L’objectif affiché de cet ambitieux domaine familial est de prouver qu’il est possible d’atteindre l’excellence dans les vins en utilisant des procédés d’élaboration ancestrale avec les connaissances actuelles. Bannies les cuves en Inox, les systèmes de froid ou de chaud : « Nous avons donc réfléchi à chaque détail pour être capable de faire du vin excellent sans ces technologies. » La visite privée devient alors passionnante.  Pour entretenir une température constante et idéale, la cave est construite semi-enterrée et on y accède par un petit escalier caché dans le noir. « Nous ne voulons pas d’éclairage dans la cave pour ne pas altérer les vins. Quant aux murs, ils sont construits en adobe, un mélange de terre malaxé avec de l’argile et de la paille. » En effet, alors que l’été est encore brûlant dehors, j’apprécie autant que les vins la fraîcheur parfaite du lieu.

Les cuves en Inox sont remplacées par des vieilles amphores en terre cuite, de différentes tailles, dans lesquelles les raisins fermentent tranquillement. À leurs côtés, pointe de modernité, des amphores géantes en forme d’œufs en béton, surplombent cette petite cave.  « La forme en œuf permet des remontages naturels tout en douceur, et ne nécessite aucune intervention de notre part », explique-t-on dans la cave.

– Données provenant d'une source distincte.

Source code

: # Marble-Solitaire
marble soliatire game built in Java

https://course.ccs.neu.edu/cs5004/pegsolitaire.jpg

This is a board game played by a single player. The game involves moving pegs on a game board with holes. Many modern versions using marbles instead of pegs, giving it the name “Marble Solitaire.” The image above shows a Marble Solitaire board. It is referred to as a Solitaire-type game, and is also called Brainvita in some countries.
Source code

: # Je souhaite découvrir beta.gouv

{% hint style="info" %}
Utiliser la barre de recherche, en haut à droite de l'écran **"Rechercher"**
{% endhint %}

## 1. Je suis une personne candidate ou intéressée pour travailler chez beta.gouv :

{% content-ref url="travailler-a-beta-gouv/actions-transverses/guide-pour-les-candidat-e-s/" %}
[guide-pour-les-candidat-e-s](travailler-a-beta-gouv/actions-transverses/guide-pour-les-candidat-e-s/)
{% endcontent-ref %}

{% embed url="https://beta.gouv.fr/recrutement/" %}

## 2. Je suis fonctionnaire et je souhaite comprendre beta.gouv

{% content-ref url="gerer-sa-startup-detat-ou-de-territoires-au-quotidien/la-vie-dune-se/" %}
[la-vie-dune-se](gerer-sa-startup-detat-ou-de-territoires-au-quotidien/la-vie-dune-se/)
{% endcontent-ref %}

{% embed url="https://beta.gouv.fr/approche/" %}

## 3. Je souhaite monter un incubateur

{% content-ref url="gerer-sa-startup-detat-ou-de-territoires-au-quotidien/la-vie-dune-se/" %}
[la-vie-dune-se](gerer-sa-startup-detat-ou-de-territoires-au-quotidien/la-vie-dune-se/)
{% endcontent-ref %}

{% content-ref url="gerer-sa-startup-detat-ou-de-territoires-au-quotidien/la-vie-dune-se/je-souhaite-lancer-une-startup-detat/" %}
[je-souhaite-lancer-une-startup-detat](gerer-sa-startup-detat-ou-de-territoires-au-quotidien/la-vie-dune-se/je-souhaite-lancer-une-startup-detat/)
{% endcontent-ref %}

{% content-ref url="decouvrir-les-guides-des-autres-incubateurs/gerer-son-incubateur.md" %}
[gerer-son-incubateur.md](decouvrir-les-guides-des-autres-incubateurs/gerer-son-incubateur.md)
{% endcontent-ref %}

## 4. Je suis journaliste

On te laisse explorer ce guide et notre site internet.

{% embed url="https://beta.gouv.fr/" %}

Les raisins de carignan, marselan, mourvèdre côtoient les plus célèbres pinot, syrah ou chardonnay, et tous sont ensuite élevés dans des barriques d’au moins six vins, installées dans le centre de la cave.

REvéler la typicité

Les vignerons du domaine RE travaillent sur des fermentations longues de plusieurs mois avec des baies entières. Je déguste un carignan de 2015 pour me faire mon propre avis : le vin est d’une fraîcheur absolue, avec une trame acide incroyable, une intensité fruitée surprenante, des arômes de cerises fraîches sur une matière douce sans aucune astringence et une longueur sensationnelle. La porosité de la terre cuite permet une micro-oxygénation lente et régulière du vin permettant d’assouplir les tanins sans apporter les arômes du bois. « Nous pouvons ainsi élaborer des vins très fruités tout en gardant une capacité de vieillissement élevé. » L’extraction en amphore est très douce − les vignerons du domaine RE parlent d’ailleurs plutôt d’infusion − ce qui explique qu’un cépage tannique comme le carignan paraisse finalement aussi soyeux et doux à la dégustation. « Il faut des raisins dans un état sanitaire parfait pour pouvoir laisser macérer durant un an les baies entières dans une amphore, sans ajout œnologique, avec une décantation naturelle qui tient lieu de filtration. » Définitivement, je suis convaincue par le concept RE.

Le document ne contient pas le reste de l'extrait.